Supporting long-term student learning in math and science
We're creating a smart study tool that helps K-12 students truly remember what they learn in science and math classes, not just for a test, but for the long haul. It's like having a personalized tutor that knows exactly when to remind students of what they've learned. What makes our tool special is that it smartly adjusts to any amount of time a student has for practice, unlike others that can overwhelm them. This means less stress for teachers and students, and ultimately, more kids feeling confident and excited about STEM careers, especially as we help them catch up after the pandemic.
This project primarily impacted students in grades 6-12 across Texas, Minnesota, and New York and has the potential for broader application. While the direct implementation so far occurred in Houston ISD, Mansfield ISD, El Paso Leadership Academy, a Minneapolis independent school, and the Ascend and DREAM charter networks in New York City, the methods and findings are relevant and scalable to educators nationwide.
Our research has directly involved 1,445 K–12 students to date. This work has significantly advanced our understanding of how cognitive science interventions can be effectively integrated into educational technology.
Our primary output is the ongoing development and refinement of Podsie, an educational platform designed to improve long-term learning. Specifically, we've developed:
- A "Question Variation" feature within Podsie, which presents different versions of questions during review to foster conceptual understanding.
- A new adaptive algorithm (currently in development) for spaced retrieval practice. This algorithm is designed to be highly flexible, accounting for students’ historical performance, repetition frequency, and spacing intervals. It aims to provide a more personalized and time-efficient learning experience than existing methods.
Our work directly addresses several critical challenges in educational technology and learning:
- Enhancing Conceptual Understanding: Teachers reported a need for students to develop deep conceptual understanding, not just rote memorization. We are addressing this by investigating whether reviewing concepts not just facts at spaced intervals (spaced retrieval) truly enhances concept learning, and at what level (question or topic).
- Optimizing Spaced Retrieval for Concepts: Our research found that learning of concepts can be improved by spacing individual questions in varied types (e.g., multiple choice, short answer, etc.), rather than by spacing entire topics using different individual questions. This provides a crucial insight for effective design of educational technology.

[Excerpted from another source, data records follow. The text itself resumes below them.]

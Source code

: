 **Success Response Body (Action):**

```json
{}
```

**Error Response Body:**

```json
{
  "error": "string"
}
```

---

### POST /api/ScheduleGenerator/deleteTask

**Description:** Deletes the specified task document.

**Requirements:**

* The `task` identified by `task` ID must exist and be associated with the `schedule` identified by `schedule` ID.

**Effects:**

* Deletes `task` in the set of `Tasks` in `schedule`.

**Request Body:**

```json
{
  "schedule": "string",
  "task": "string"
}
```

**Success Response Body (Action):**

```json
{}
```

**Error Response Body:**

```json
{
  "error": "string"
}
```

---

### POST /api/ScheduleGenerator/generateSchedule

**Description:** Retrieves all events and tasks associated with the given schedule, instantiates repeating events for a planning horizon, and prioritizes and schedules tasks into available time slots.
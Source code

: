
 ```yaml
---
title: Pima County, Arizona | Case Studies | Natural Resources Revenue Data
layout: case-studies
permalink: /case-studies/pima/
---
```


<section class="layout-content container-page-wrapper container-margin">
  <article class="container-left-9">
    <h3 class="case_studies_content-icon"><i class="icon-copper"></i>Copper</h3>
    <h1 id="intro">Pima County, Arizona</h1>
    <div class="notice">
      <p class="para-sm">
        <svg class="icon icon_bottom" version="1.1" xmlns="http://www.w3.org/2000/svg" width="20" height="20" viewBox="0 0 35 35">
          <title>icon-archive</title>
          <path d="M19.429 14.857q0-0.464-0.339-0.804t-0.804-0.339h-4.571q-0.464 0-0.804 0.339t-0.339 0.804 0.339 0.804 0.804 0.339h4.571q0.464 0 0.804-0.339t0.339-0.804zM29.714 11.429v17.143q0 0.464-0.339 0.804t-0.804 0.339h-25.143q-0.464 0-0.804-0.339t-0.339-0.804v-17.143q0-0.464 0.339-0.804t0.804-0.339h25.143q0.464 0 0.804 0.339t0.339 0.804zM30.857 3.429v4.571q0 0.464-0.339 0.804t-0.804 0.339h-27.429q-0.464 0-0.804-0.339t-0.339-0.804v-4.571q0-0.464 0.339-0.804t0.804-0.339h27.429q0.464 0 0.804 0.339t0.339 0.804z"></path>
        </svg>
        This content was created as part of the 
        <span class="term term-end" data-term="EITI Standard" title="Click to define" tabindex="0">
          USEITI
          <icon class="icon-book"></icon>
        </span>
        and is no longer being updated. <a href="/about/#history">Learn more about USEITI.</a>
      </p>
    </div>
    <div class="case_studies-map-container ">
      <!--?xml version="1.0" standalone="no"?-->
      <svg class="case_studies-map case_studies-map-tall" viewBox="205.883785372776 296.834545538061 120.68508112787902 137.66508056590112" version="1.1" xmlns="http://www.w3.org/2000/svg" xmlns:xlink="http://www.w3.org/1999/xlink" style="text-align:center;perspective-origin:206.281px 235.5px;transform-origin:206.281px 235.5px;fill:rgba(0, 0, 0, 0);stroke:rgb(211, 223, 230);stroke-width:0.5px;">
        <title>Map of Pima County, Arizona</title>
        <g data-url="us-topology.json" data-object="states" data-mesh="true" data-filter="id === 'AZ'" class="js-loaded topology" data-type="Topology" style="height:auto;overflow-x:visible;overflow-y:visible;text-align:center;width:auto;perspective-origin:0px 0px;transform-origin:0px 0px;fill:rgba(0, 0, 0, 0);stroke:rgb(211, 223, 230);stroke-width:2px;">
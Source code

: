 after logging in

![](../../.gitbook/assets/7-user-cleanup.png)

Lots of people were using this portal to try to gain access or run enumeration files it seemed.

- Overcoming Time Constraints and Overload in Classrooms: A major problem with existing spaced retrieval algorithms (like SuperMemo2, currently in Podsie) is their lack of flexibility. Pilot teachers reported that these algorithms often scheduled more review items than students could complete within limited classroom time, leading to student overload and reduced effectiveness. Our new adaptive algorithm is specifically designed to solve this by personalizing review schedules to fully utilize available time, allowing students to practice continuously and effectively within any given time window, thereby offering the personalization needed for effective STEM learning environments.
This project contributes to the knowledge base in STEM education by advancing our understanding of how spaced retrieval practice can be effectively applied to support long-term learning and conceptual understanding in K–12 classrooms. Our findings offer novel, evidence-based insights into the precise conditions (when and how) retrieval practice and item variability optimize STEM learning. Beyond new knowledge, we're developing an adaptive algorithm that uniquely tailors practice to each student based on their learning history and available time, making the learning experience more personal and efficient. This innovative learning tool is designed not just to improve memory but to help students build a strong, lasting foundation in STEM, thereby increasing engagement, confidence, and potentially leading to higher retention and success in future STEM pathways and careers. By effectively translating cutting-edge cognitive science research into easy-to-use classroom technology, we are empowering teachers to implement powerful, evidence-based learning strategies in their everyday practice.
No, the work would not have been possible without EDU funding. The support enabled us to conduct first of its kind large-scale, multi-year research with over 1,400 K–12 students in just two studies so far (more to come!), develop and test adaptive learning technologies, and collaborate with multiple schools and teachers. The funding was essential for building the infrastructure needed to implement and evaluate spaced retrieval practice in real-world STEM classrooms and for generating findings that can inform both educational practice and policy.